Andy Bartlett on 17 Mar 2021

1
Link

Direct link to this answer

https://se.mathworks.com/matlabcentral/answers/773677-accumulator-data-type-not-used-in-ert-generated-code#answer_650337

Edited: Andy Bartlett on 17 Mar 2021

Open in MATLAB Online

The C language was designed to closely match what computers do. It is common for a computer's CPU to be based around a particular base integer type, such as 16 bits or 32 bits. The core CPU registers will all be this size. Most machine instructions like addition, subtraction, etc. work on this size integer. Some might be available for bigger types, but that is not important to this discussion. The size of this base integer register type will be the size a C compiler declares for int. Other than load and store, it is uncommon for scalar machine instructions like add to work on types smaller than the base integer type.

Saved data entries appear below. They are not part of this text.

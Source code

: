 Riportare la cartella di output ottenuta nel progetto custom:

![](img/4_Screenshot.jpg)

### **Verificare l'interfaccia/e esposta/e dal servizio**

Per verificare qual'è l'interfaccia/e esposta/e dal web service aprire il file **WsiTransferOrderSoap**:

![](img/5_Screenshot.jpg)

As an example, let's consider your CPU-compiler-pair with int of 32 bits, short of 16 bits, and char of 8 bits. The CPU will have machine level instructions to add 32 bit values, but not 16 bit or 8 bit values. Instead what happens is a load will pull the 8-bit or 16-bit value from memory and put it into a 32 bit register with appropriate "sign extending" of the extra MS bits based on whether it was a unsigned or signed load instruction. The machine level instruction for 32 bit addition will then be executed. If immediate downcast back to 8 or 16 bits is desired, then the least significant bits would be stored into memory, or a bitwise operation would "wack" the MS bits of the register to make it waddle-and-quack like a 8 or 16 bit value.

Because of this CPU reality, the C language has what are called the "Usual Unary and Binary Rules" for type promotion. For example, the rules state that binarary operations on short or char will get promoted to integer before performing the actual operations. This C language behavior matches what was just described at the machine level, except the subsequent downcast does not automatically happen. If the extra instructions to downcast are desired, the C code author must explicitly include the cast or assign the expression to a smaller type.

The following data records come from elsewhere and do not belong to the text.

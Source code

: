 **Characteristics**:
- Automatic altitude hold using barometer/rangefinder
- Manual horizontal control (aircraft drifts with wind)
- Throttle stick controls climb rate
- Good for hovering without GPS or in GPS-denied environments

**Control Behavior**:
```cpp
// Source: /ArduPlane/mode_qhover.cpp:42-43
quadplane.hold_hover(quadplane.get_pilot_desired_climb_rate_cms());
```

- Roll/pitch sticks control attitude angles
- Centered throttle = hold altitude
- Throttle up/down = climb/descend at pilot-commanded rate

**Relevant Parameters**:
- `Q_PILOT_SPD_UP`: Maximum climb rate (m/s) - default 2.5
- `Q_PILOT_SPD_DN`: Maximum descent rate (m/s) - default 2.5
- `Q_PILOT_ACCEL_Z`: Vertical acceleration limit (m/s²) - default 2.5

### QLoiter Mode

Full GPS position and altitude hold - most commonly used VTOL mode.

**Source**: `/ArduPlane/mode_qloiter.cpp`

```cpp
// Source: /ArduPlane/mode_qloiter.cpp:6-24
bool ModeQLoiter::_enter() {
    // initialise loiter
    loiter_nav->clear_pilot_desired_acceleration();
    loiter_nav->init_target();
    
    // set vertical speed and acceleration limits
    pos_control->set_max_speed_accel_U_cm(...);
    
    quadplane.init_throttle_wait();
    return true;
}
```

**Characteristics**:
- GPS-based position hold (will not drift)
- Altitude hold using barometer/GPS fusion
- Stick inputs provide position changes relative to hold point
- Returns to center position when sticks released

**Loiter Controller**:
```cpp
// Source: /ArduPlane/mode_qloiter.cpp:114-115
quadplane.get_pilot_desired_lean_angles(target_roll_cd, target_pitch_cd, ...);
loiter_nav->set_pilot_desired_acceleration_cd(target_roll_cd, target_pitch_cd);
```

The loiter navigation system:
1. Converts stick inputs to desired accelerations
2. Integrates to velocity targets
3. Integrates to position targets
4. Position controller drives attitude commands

The generated C code you showed is just being verbose about the upcasts to integer prior to the addition.

testCounter_Y.count = (uint16_T)(((uint32_T)testCounter_B.UnitDelay) + ((uint32_T)((uint16_T)1U)));

If the text of the code was instead this.

testCounter_Y.count = testCounter_B.UnitDelay + ((uint16_T)1U);

The generated machine code would still be identical (*). Following C language rules, the inputs to the addition would be upcast to integer (32 bits). The addition would be a 32 bit operation. The assignment would still have to do a downcast from the 32 bit integer register into the 16 bit variable. Textual it may look more efficient, but it is really the same.

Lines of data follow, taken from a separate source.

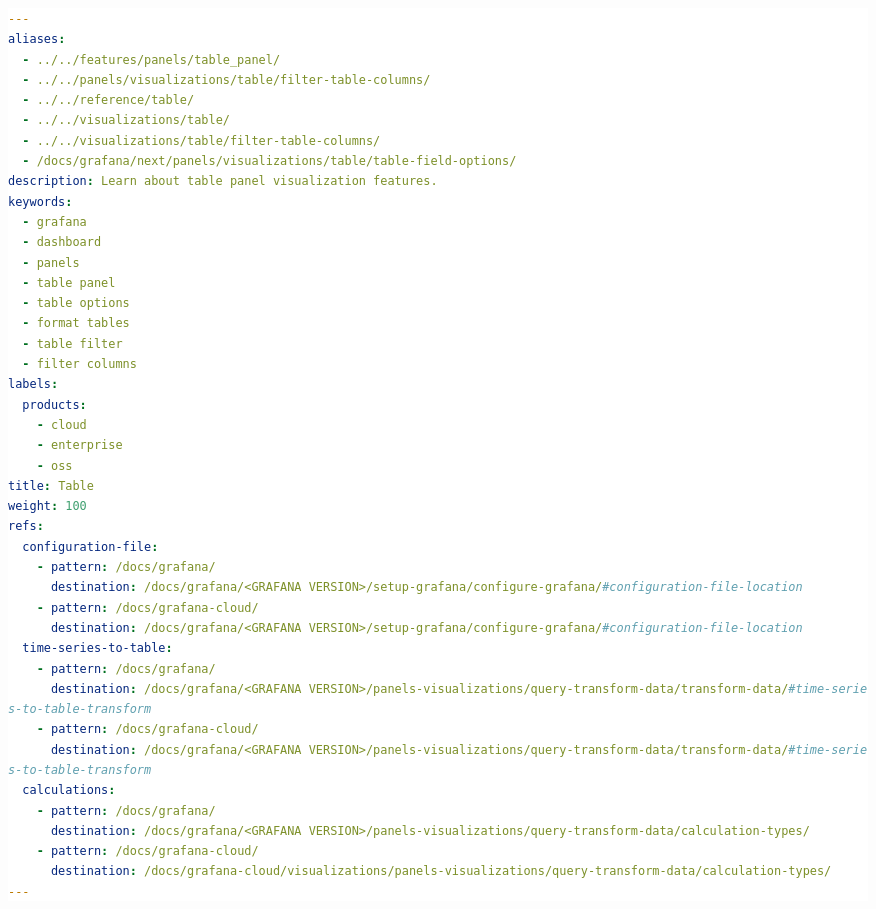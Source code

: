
 ```yaml
---
aliases:
  - ../../features/panels/table_panel/
  - ../../panels/visualizations/table/filter-table-columns/
  - ../../reference/table/
  - ../../visualizations/table/
  - ../../visualizations/table/filter-table-columns/
  - /docs/grafana/next/panels/visualizations/table/table-field-options/
description: Learn about table panel visualization features.
keywords:
  - grafana
  - dashboard
  - panels
  - table panel
  - table options
  - format tables
  - table filter
  - filter columns
labels:
  products:
    - cloud
    - enterprise
    - oss
title: Table
weight: 100
refs:
  configuration-file:
    - pattern: /docs/grafana/
      destination: /docs/grafana/<GRAFANA VERSION>/setup-grafana/configure-grafana/#configuration-file-location
    - pattern: /docs/grafana-cloud/
      destination: /docs/grafana/<GRAFANA VERSION>/setup-grafana/configure-grafana/#configuration-file-location
  time-series-to-table:
    - pattern: /docs/grafana/
      destination: /docs/grafana/<GRAFANA VERSION>/panels-visualizations/query-transform-data/transform-data/#time-series-to-table-transform
    - pattern: /docs/grafana-cloud/
      destination: /docs/grafana/<GRAFANA VERSION>/panels-visualizations/query-transform-data/transform-data/#time-series-to-table-transform
  calculations:
    - pattern: /docs/grafana/
      destination: /docs/grafana/<GRAFANA VERSION>/panels-visualizations/query-transform-data/calculation-types/
    - pattern: /docs/grafana-cloud/
      destination: /docs/grafana-cloud/visualizations/panels-visualizations/query-transform-data/calculation-types/
---
```

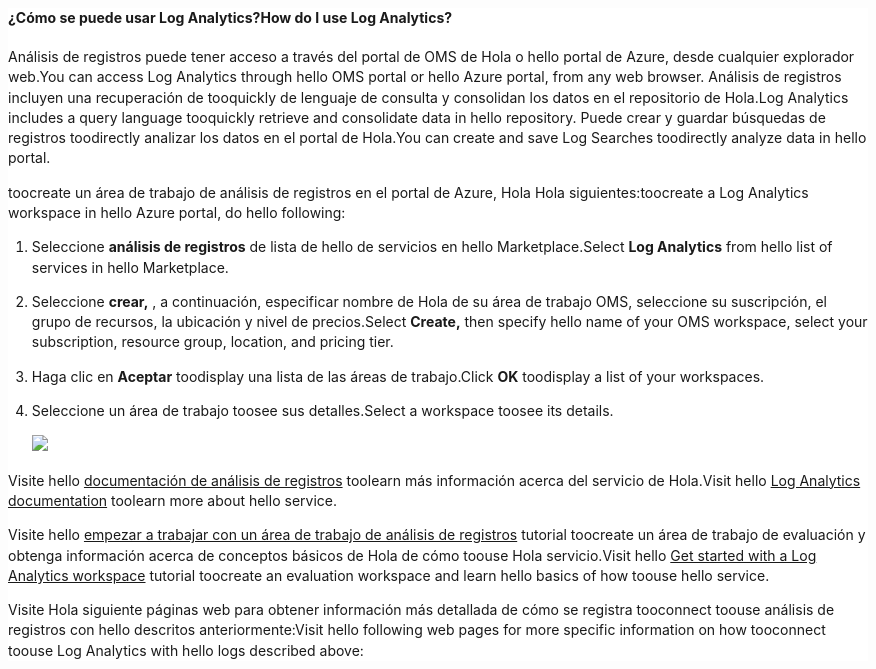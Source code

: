 #### <a name="how-do-i-use-log-analytics"></a><span data-ttu-id="7227c-150">¿Cómo se puede usar Log Analytics?</span><span class="sxs-lookup"><span data-stu-id="7227c-150">How do I use Log Analytics?</span></span>

<span data-ttu-id="7227c-151">Análisis de registros puede tener acceso a través del portal de OMS de Hola o hello portal de Azure, desde cualquier explorador web.</span><span class="sxs-lookup"><span data-stu-id="7227c-151">You can access Log Analytics through hello OMS portal or hello Azure portal, from any web browser.</span></span> <span data-ttu-id="7227c-152">Análisis de registros incluyen una recuperación de tooquickly de lenguaje de consulta y consolidan los datos en el repositorio de Hola.</span><span class="sxs-lookup"><span data-stu-id="7227c-152">Log Analytics includes a query language tooquickly retrieve and consolidate data in hello repository.</span></span> <span data-ttu-id="7227c-153">Puede crear y guardar búsquedas de registros toodirectly analizar los datos en el portal de Hola.</span><span class="sxs-lookup"><span data-stu-id="7227c-153">You can create and save Log Searches toodirectly analyze data in hello portal.</span></span>

<span data-ttu-id="7227c-154">toocreate un área de trabajo de análisis de registros en el portal de Azure, Hola Hola siguientes:</span><span class="sxs-lookup"><span data-stu-id="7227c-154">toocreate a Log Analytics workspace in hello Azure portal, do hello following:</span></span>

1. <span data-ttu-id="7227c-155">Seleccione **análisis de registros** de lista de hello de servicios en hello Marketplace.</span><span class="sxs-lookup"><span data-stu-id="7227c-155">Select **Log Analytics** from hello list of services in hello Marketplace.</span></span>

2. <span data-ttu-id="7227c-156">Seleccione **crear,** , a continuación, especificar nombre de Hola de su área de trabajo OMS, seleccione su suscripción, el grupo de recursos, la ubicación y nivel de precios.</span><span class="sxs-lookup"><span data-stu-id="7227c-156">Select **Create,** then specify hello name of your OMS workspace, select your subscription, resource group, location, and pricing tier.</span></span>

3. <span data-ttu-id="7227c-157">Haga clic en **Aceptar** toodisplay una lista de las áreas de trabajo.</span><span class="sxs-lookup"><span data-stu-id="7227c-157">Click **OK** toodisplay a list of your workspaces.</span></span>

4. <span data-ttu-id="7227c-158">Seleccione un área de trabajo toosee sus detalles.</span><span class="sxs-lookup"><span data-stu-id="7227c-158">Select a workspace toosee its details.</span></span>

    ![](media/protection-personal-data-azure-reporting-tools/image004.png)

<span data-ttu-id="7227c-159">Visite hello [documentación de análisis de registros](https://docs.microsoft.com/azure/log-analytics/log-analytics-overview) toolearn más información acerca del servicio de Hola.</span><span class="sxs-lookup"><span data-stu-id="7227c-159">Visit hello [Log Analytics documentation](https://docs.microsoft.com/azure/log-analytics/log-analytics-overview) toolearn more about hello service.</span></span>

<span data-ttu-id="7227c-160">Visite hello [empezar a trabajar con un área de trabajo de análisis de registros](https://docs.microsoft.com/azure/log-analytics/log-analytics-get-started) tutorial toocreate un área de trabajo de evaluación y obtenga información acerca de conceptos básicos de Hola de cómo toouse Hola servicio.</span><span class="sxs-lookup"><span data-stu-id="7227c-160">Visit hello [Get started with a Log Analytics workspace](https://docs.microsoft.com/azure/log-analytics/log-analytics-get-started) tutorial toocreate an evaluation workspace and learn hello basics of how toouse hello service.</span></span>

<span data-ttu-id="7227c-161">Visite Hola siguiente páginas web para obtener información más detallada de cómo se registra tooconnect toouse análisis de registros con hello descritos anteriormente:</span><span class="sxs-lookup"><span data-stu-id="7227c-161">Visit hello following web pages for more specific information on how tooconnect toouse Log Analytics with hello logs described above:</span></span>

Summary, there is no efficiency penalty. The text of the C code is just being explicit about what the C language rules dictate and what the CPU will naturally do at the machine instruction level.

(*) There is one small difference between the two pieces of text. C rules say the second text would promote to signed 32 bit int instead of unsigned. But you can still expect the efficiency to be the same assuming a reasonable smart compiler.

4 Comments
Show 2 older commentsHide 2 older comments

Paul Rancuret on 17 Mar 2021

Open in MATLAB Online

Just to follow up - since I was curious, I tested what would happen if I put something like a 16-bit native architecture for the test hardware (still using the same 32-bit native archictecture for device hardware as seen above). In that case, it produced the following code, so that it would leave it up to each individual compiler as to how this was handled:

testCounter_Y.count = testCounter_B.UnitDelay + 1U;

That makes sense, and provides some cross-compiler flexibility.

This is just something to keep in mind if I want to try and use code on different architectures - I really need to make sure those architectures are listed in the hardware settings, since Simulink is more verbose and compiler-specific than I had realized. I had assumed the purpose of allowing us to specify 'accumulator data type' was to provide our ability to control what data type it used in the coded sum operation, so we could better control how suitable that code is to be carried across multiple compilers at the block level manually. I'm not really sure what the purpose of the 'accumulator data type' parameter is, if it's still just going to explicitly use the configured target hardware native size anyway.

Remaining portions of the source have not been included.